More than 126,000 organizations have used Copilot in Power Platform to date
We see high demand for Security Copilot, the industry’s first and most advanced generative AI product
Our SIEM Microsoft Sentinel now has more than 25,000 customers and revenue surpassed a $1 billion annual run rate (launched in 2019).
The enterprise mobility and security installed base grew 11% to over 259 million seat
More Personal Computing
The last segment that Microsoft reports results in is called More Personal Computing, one which has been posing trouble for the past couple of years. The pandemic got this business to grow extremely fast and the profit formula goes mostly around one-time payments, which makes revenue dependent on quarterly sales. At the same time, secular tailwinds backing this business up are not as pronounced as with IC or P&BP, making this extra demand a complete pull forward. Partly due to these reasons, MPC has struggled with growth and profitability.

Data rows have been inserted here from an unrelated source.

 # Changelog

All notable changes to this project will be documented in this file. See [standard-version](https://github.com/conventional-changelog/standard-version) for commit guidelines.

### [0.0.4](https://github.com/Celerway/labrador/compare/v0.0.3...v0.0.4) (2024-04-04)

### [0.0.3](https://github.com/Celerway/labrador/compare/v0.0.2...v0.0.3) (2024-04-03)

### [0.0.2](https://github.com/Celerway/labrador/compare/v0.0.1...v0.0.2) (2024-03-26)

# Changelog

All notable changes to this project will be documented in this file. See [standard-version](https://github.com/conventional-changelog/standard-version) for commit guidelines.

However, after four quarters of declining revenue (YoY), this past quarter the segment returned to yearly growth. The business unit reported 13.6bn in revenue, up 2.5%. Moreover, it generated 5.17bn in operating income, up from last year’s 4.21bn. It appears as if the business is finally stabilizing and getting back to its prior levels of profitability.
In this segment, there has not been any product of extreme appeal to keep an eye one, or at least from what I think makes up for Microsoft’s thesis. Nevertheless, it is in here where they have Bing’s revenue and their gaming segment. The first of them has suddenly (this year) become, to the eyes of the market, a potential growth driver moving forward due to AI integrations. I’m skeptical of such view.
The gaming segment has been a somewhat secondary element to my eyes, but this might have changed this last quarter. Satya is trying to turn this business into a much stronger one, fundamentally, making it a subscription-based offering. What I have been seeing here, which was further ratified by the Activision deal, is that management is trying to build an exclusive ecosystem of IP. They did this by acquiring more than a dozen game developer studios over the past decade and very valuable IP, like Minecraft.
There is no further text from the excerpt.